**Data for this task**
○ ○ ○ ○
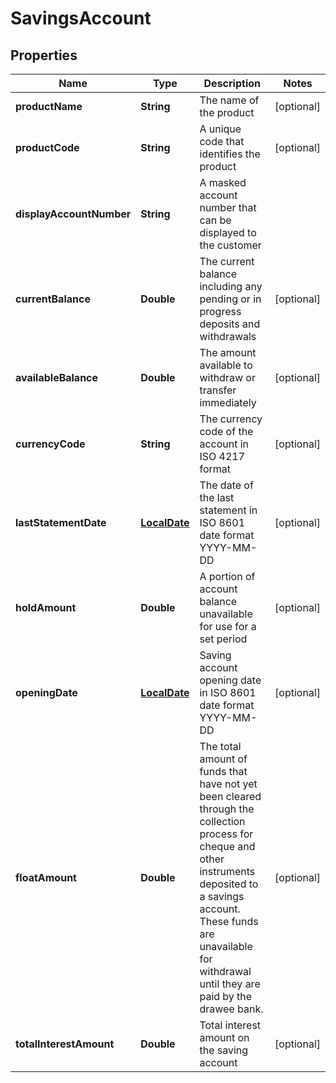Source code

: # SavingsAccount

## Properties
Name | Type | Description | Notes
------------ | ------------- | ------------- | -------------
**productName** | **String** | The name of the product |  [optional]
**productCode** | **String** | A unique code that identifies the product |  [optional]
**displayAccountNumber** | **String** | A masked account number that can be displayed to the customer | 
**currentBalance** | **Double** | The current balance including any pending or in progress deposits and withdrawals |  [optional]
**availableBalance** | **Double** | The amount available  to withdraw or transfer immediately |  [optional]
**currencyCode** | **String** | The currency code of the account in ISO 4217 format |  [optional]
**lastStatementDate** | [**LocalDate**](LocalDate.md) | The date of the last statement in ISO 8601 date format YYYY-MM-DD |  [optional]
**holdAmount** | **Double** | A portion of account balance unavailable for use for a set period |  [optional]
**openingDate** | [**LocalDate**](LocalDate.md) | Saving account opening date in ISO 8601 date format YYYY-MM-DD |  [optional]
**floatAmount** | **Double** | The total amount of funds that have not yet been cleared through the collection process for cheque and other instruments deposited to a savings account. These funds are unavailable for withdrawal until they are paid by the drawee bank. |  [optional]
**totalInterestAmount** | **Double** | Total interest amount on the saving account |  [optional]
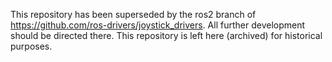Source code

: This repository has been superseded by the ros2 branch of https://github.com/ros-drivers/joystick_drivers.  All further development should be directed there.  This repository is left here (archived) for historical purposes.
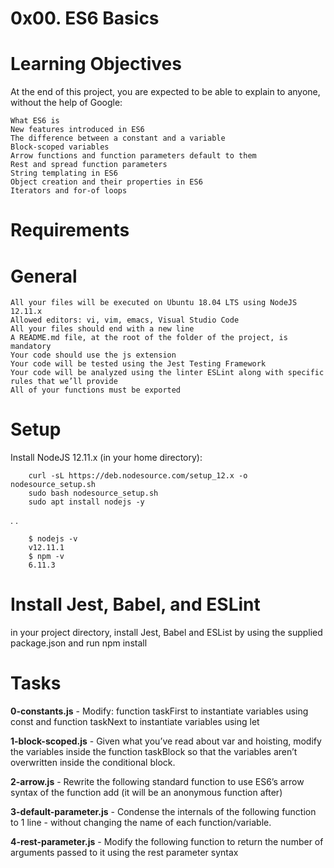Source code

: # 0x00. ES6 Basics
# Learning Objectives
At the end of this project, you are expected to be able to explain to anyone, without the help of Google:

    What ES6 is
    New features introduced in ES6
    The difference between a constant and a variable
    Block-scoped variables
    Arrow functions and function parameters default to them
    Rest and spread function parameters
    String templating in ES6
    Object creation and their properties in ES6
    Iterators and for-of loops
# Requirements
# General
    All your files will be executed on Ubuntu 18.04 LTS using NodeJS 12.11.x
    Allowed editors: vi, vim, emacs, Visual Studio Code
    All your files should end with a new line
    A README.md file, at the root of the folder of the project, is mandatory
    Your code should use the js extension
    Your code will be tested using the Jest Testing Framework
    Your code will be analyzed using the linter ESLint along with specific rules that we’ll provide
    All of your functions must be exported
# Setup
Install NodeJS 12.11.x
(in your home directory):

        curl -sL https://deb.nodesource.com/setup_12.x -o nodesource_setup.sh
        sudo bash nodesource_setup.sh
        sudo apt install nodejs -y
.                                                                                     .

        $ nodejs -v
        v12.11.1
        $ npm -v
        6.11.3
# Install Jest, Babel, and ESLint
in your project directory, install Jest, Babel and ESList by using the supplied package.json and run npm install

# Tasks
<strong>0-constants.js</strong> - Modify: function taskFirst to instantiate variables using const and function taskNext to instantiate variables using let

<strong>1-block-scoped.js</strong> - Given what you’ve read about var and hoisting, modify the variables inside the function taskBlock so that the variables aren’t overwritten inside the conditional block.

<strong>2-arrow.js</strong> - Rewrite the following standard function to use ES6’s arrow syntax of the function add (it will be an anonymous function after)

<strong>3-default-parameter.js</strong> - Condense the internals of the following function to 1 line - without changing the name of each function/variable.

<strong>4-rest-parameter.js</strong> - Modify the following function to return the number of arguments passed to it using the rest parameter syntax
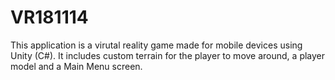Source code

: # VR181114
 This application is a virutal reality game made for mobile devices using Unity (C#).  It includes custom terrain for the player to move around, a player model and a Main Menu screen.
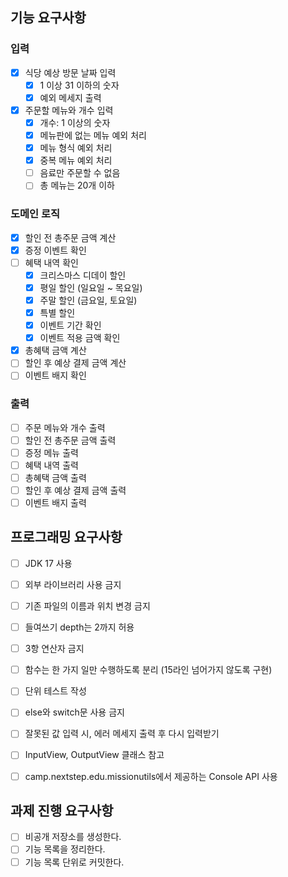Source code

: ## 기능 요구사항
### 입력
- [X] 식당 예상 방문 날짜 입력
  - [X] 1 이상 31 이하의 숫자
  - [X] 예외 메세지 출력
- [X] 주문할 메뉴와 개수 입력
  - [X] 개수: 1 이상의 숫자
  - [X] 메뉴판에 없는 메뉴 예외 처리
  - [X] 메뉴 형식 예외 처리
  - [X] 중복 메뉴 예외 처리
  - [ ] 음료만 주문할 수 없음
  - [ ] 총 메뉴는 20개 이하

### 도메인 로직
- [X] 할인 전 총주문 금액 계산
- [X] 증정 이벤트 확인
- [ ] 혜택 내역 확인
  - [X] 크리스마스 디데이 할인
  - [X] 평일 할인 (일요일 ~ 목요일)
  - [X] 주말 할인 (금요일, 토요일)
  - [X] 특별 할인
  - [X] 이벤트 기간 확인
  - [X] 이벤트 적용 금액 확인
- [X] 총혜택 금액 계산
- [ ] 할인 후 예상 결제 금액 계산
- [ ] 이벤트 배지 확인

### 출력
- [ ] 주문 메뉴와 개수 출력
- [ ] 할인 전 총주문 금액 출력
- [ ] 증정 메뉴 출력
- [ ] 혜택 내역 출력
- [ ] 총혜택 금액 출력
- [ ] 할인 후 예상 결제 금액 출력
- [ ] 이벤트 배지 출력

## 프로그래밍 요구사항
- [ ] JDK 17 사용
- [ ] 외부 라이브러리 사용 금지
- [ ] 기존 파일의 이름과 위치 변경 금지
- [ ] 들여쓰기 depth는 2까지 허용
- [ ] 3항 연산자 금지
- [ ] 함수는 한 가지 일만 수행하도록 분리 (15라인 넘어가지 않도록 구현)
- [ ] 단위 테스트 작성
- [ ] else와 switch문 사용 금지
- [ ] 잘못된 값 입력 시, 에러 메세지 출력 후 다시 입력받기
- [ ] InputView, OutputView 클래스 참고
- [ ] camp.nextstep.edu.missionutils에서 제공하는 Console API 사용


## 과제 진행 요구사항
- [ ] 비공개 저장소를 생성한다.
- [ ] 기능 목록을 정리한다.
- [ ] 기능 목록 단위로 커밋한다.
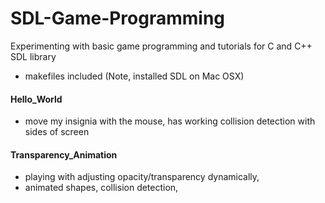 # SDL-Game-Programming
 Experimenting with basic game programming and tutorials for C and C++ SDL library
 - makefiles included (Note, installed SDL on Mac OSX)

#### Hello_World
  - move my insignia with the mouse, has working collision detection with sides of screen
 
#### Transparency_Animation
  - playing with adjusting opacity/transparency dynamically,
  - animated shapes, collision detection, 
  
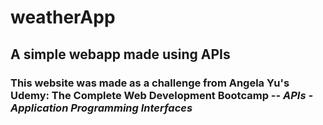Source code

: # weatherApp
## A simple webapp made using APIs

### This website was made as a challenge from **Angela Yu's Udemy: The Complete Web Development Bootcamp -- ***APIs - Application Programming Interfaces*****
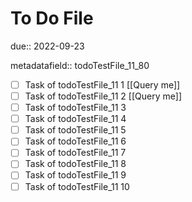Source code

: # To Do File

due:: 2022-09-23

metadatafield:: todoTestFile_11_80

- [ ] Task of todoTestFile_11 1 [[Query me]]
- [ ] Task of todoTestFile_11 2 [[Query me]]
- [ ] Task of todoTestFile_11 3
- [ ] Task of todoTestFile_11 4
- [ ] Task of todoTestFile_11 5
- [ ] Task of todoTestFile_11 6
- [ ] Task of todoTestFile_11 7
- [ ] Task of todoTestFile_11 8
- [ ] Task of todoTestFile_11 9
- [ ] Task of todoTestFile_11 10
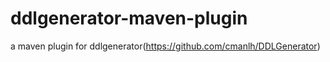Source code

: # ddlgenerator-maven-plugin
a maven plugin for ddlgenerator(https://github.com/cmanlh/DDLGenerator)
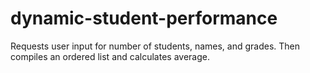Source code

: # dynamic-student-performance
Requests user input for number of students, names, and grades. Then compiles an ordered list and calculates average.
○ ○ ○ ○
**Your task**
Each line in the entries above that includes the string "scoped" should be extracted.

**Exercise result**
    Block-scoped variables
<strong>1-block-scoped.js</strong> - Given what you’ve read about var and hoisting, modify the variables inside the function taskBlock so that the variables aren’t overwritten inside the conditional block.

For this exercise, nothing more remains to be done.